Well, the next week I had a doctor's appointment and since they always add at least 5 pounds to the scale there, I just held my head high -- high enough so I wouldn't see the scale-- and told them I didn't want to face the ugly truth. Which was that I had gained 12 pounds in 2 years, but since I didn't look two years ago, I still only had a vague idea of my actual weight. Finally the following week, I went back to weigh in. She looked happy. "Down!" I had almost given up hope. "How much?" I asked, almost afraid to hear the total. "Two pounds!" Two pounds! I was triumphant. Two pounds! Alone in my car, I mustered up the courage to peek at my weight. HOLY S***! It was awful. I had no idea I weighed that much! I hadn't weighed near that amount since 1997. After seeing my weight, I had plummeted from the top of the world to the depths of hell. "I HATE EVERYTHING!" Of course, I still hadn't come to terms with the fact that it was my choice to wait in line for an eternity for the double dipped chocolate cone at Dairy Queen's drive-in, as was it my choice to test every restaurant in our strip mall, as was it my choice to eat a bag of Cheetoh's for dinner. (They were puffed, so half of them were air.) And what do I really have to complain about? I have a great job, great friends, a great house, great pets -- no love life, but I was married, so being single is really appealing to me right now. But I'm not perfect, and I want to be. And perfect to me is 20 pounds lighter. Once I lose that, I'll find fault with something else, I'm sure, but I'll be thin, so how bad could anything else be?

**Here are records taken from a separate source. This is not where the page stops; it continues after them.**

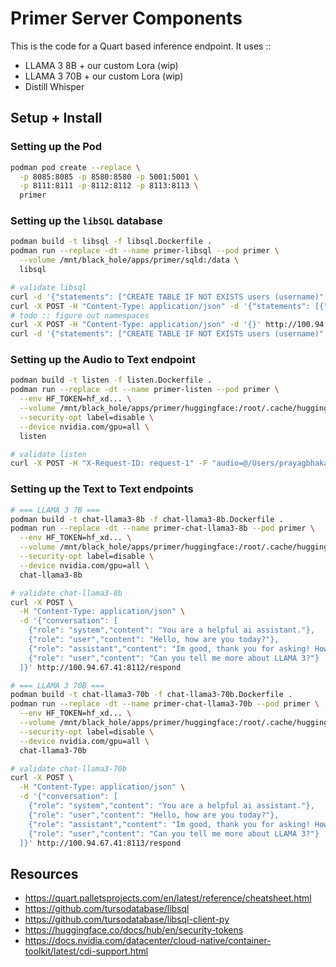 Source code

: # Primer Server Components

This is the code for a Quart based inference endpoint. It uses ::
- LLAMA 3 8B + our custom Lora (wip)
- LLAMA 3 70B + our custom Lora (wip)
- Distill Whisper

## Setup + Install

### Setting up the Pod

```bash
podman pod create --replace \
  -p 8085:8085 -p 8580:8580 -p 5001:5001 \
  -p 8111:8111 -p 8112:8112 -p 8113:8113 \
  primer
```

### Setting up the `libSQL` database

```bash
podman build -t libsql -f libsql.Dockerfile .
podman run --replace -dt --name primer-libsql --pod primer \
  --volume /mnt/black_hole/apps/primer/sqld:/data \
  libsql 

# validate libsql
curl -d '{"statements": ["CREATE TABLE IF NOT EXISTS users (username)", "INSERT INTO users VALUES (\"alice\")"]}' http://100.94.67.41:8085
curl -X POST -H "Content-Type: application/json" -d '{"statements": [{"q": "SELECT * FROM users"}]}' http://100.94.67.41:8085
# todo :: figure out namespaces
curl -X POST -H "Content-Type: application/json" -d '{}' http://100.94.67.41:8580/v1/namespaces/NAMESPACE/create 
curl -d '{"statements": ["CREATE TABLE IF NOT EXISTS users (username)", "INSERT INTO users VALUES (\"alice\")"]}' http://NAMESPACE:100.94.67.41:8085
```

### Setting up the Audio to Text endpoint

```bash
podman build -t listen -f listen.Dockerfile .
podman run --replace -dt --name primer-listen --pod primer \
  --env HF_TOKEN=hf_xd... \
  --volume /mnt/black_hole/apps/primer/huggingface:/root/.cache/huggingface \
  --security-opt label=disable \
  --device nvidia.com/gpu=all \
  listen

# validate listen
curl -X POST -H "X-Request-ID: request-1" -F "audio=@/Users/prayagbhakar/Downloads/DIALOGUE.mp3" http://100.94.67.41:8101/transcribe
```

### Setting up the Text to Text endpoints

```bash
# === LLAMA 3 7B ===
podman build -t chat-llama3-8b -f chat-llama3-8b.Dockerfile .
podman run --replace -dt --name primer-chat-llama3-8b --pod primer \
  --env HF_TOKEN=hf_xd... \
  --volume /mnt/black_hole/apps/primer/huggingface:/root/.cache/huggingface \
  --security-opt label=disable \
  --device nvidia.com/gpu=all \
  chat-llama3-8b

# validate chat-llama3-8b
curl -X POST \
  -H "Content-Type: application/json" \
  -d '{"conversation": [
    {"role": "system","content": "You are a helpful ai assistant."},
    {"role": "user","content": "Hello, how are you today?"},
    {"role": "assistant","content": "Im good, thank you for asking! How can I assist you today?"},
    {"role": "user","content": "Can you tell me more about LLAMA 3?"}
  ]}' http://100.94.67.41:8112/respond

# === LLAMA 3 70B ===
podman build -t chat-llama3-70b -f chat-llama3-70b.Dockerfile .
podman run --replace -dt --name primer-chat-llama3-70b --pod primer \
  --env HF_TOKEN=hf_xd... \
  --volume /mnt/black_hole/apps/primer/huggingface:/root/.cache/huggingface \
  --security-opt label=disable \
  --device nvidia.com/gpu=all \
  chat-llama3-70b

# validate chat-llama3-70b
curl -X POST \
  -H "Content-Type: application/json" \
  -d '{"conversation": [
    {"role": "system","content": "You are a helpful ai assistant."},
    {"role": "user","content": "Hello, how are you today?"},
    {"role": "assistant","content": "Im good, thank you for asking! How can I assist you today?"},
    {"role": "user","content": "Can you tell me more about LLAMA 3?"}
  ]}' http://100.94.67.41:8113/respond
```

## Resources
- https://quart.palletsprojects.com/en/latest/reference/cheatsheet.html
- https://github.com/tursodatabase/libsql
- https://github.com/tursodatabase/libsql-client-py
- https://huggingface.co/docs/hub/en/security-tokens
- https://docs.nvidia.com/datacenter/cloud-native/container-toolkit/latest/cdi-support.html

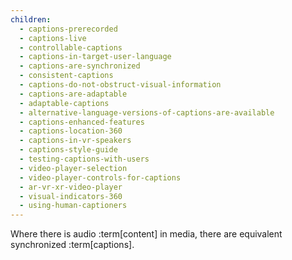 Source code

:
```yaml
---
children:
  - captions-prerecorded
  - captions-live
  - controllable-captions
  - captions-in-target-user-language
  - captions-are-synchronized
  - consistent-captions
  - captions-do-not-obstruct-visual-information
  - captions-are-adaptable
  - adaptable-captions
  - alternative-language-versions-of-captions-are-available
  - captions-enhanced-features
  - captions-location-360
  - captions-in-vr-speakers
  - captions-style-guide
  - testing-captions-with-users
  - video-player-selection
  - video-player-controls-for-captions
  - ar-vr-xr-video-player
  - visual-indicators-360
  - using-human-captioners
---
```


Where there is audio :term[content] in media, there are equivalent synchronized :term[captions].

So anyway, that's where shoes come in. Many of you have seen the book we sell at ShoeTopia, "The Shoe Diet", in which the author uses her love of shoes as inspiration to lose weight. For example, whenever she felt tempted to cheat, she'd surf the net and look at shoes to keep herself on track, since shoes would be her reward when she reached certain goals. I think this is a fabulous idea, but since I have a shoe store and have shoes staring me in the face 6 days a week, I find it virtually impossible to wait to get them until I lose a few pounds. So I came up with a better idea. One of our customers had told us that every inch of heel height makes you lose five pounds -- visually, anyway. And it makes perfect sense too. Think about it --the healthy weight range for someone who is 5'8" is higher than it is for someone who is 5'4." And what easier way to lose weight than to slip on a pair of 4" platforms? Look -- I lost 20 pounds! Finally, a diet I can enjoy! Sure, it's a yo-yo diet, but hardly hazardous to my health. (A podiatrist may beg to differ, but hey, everyone has to have something fun!)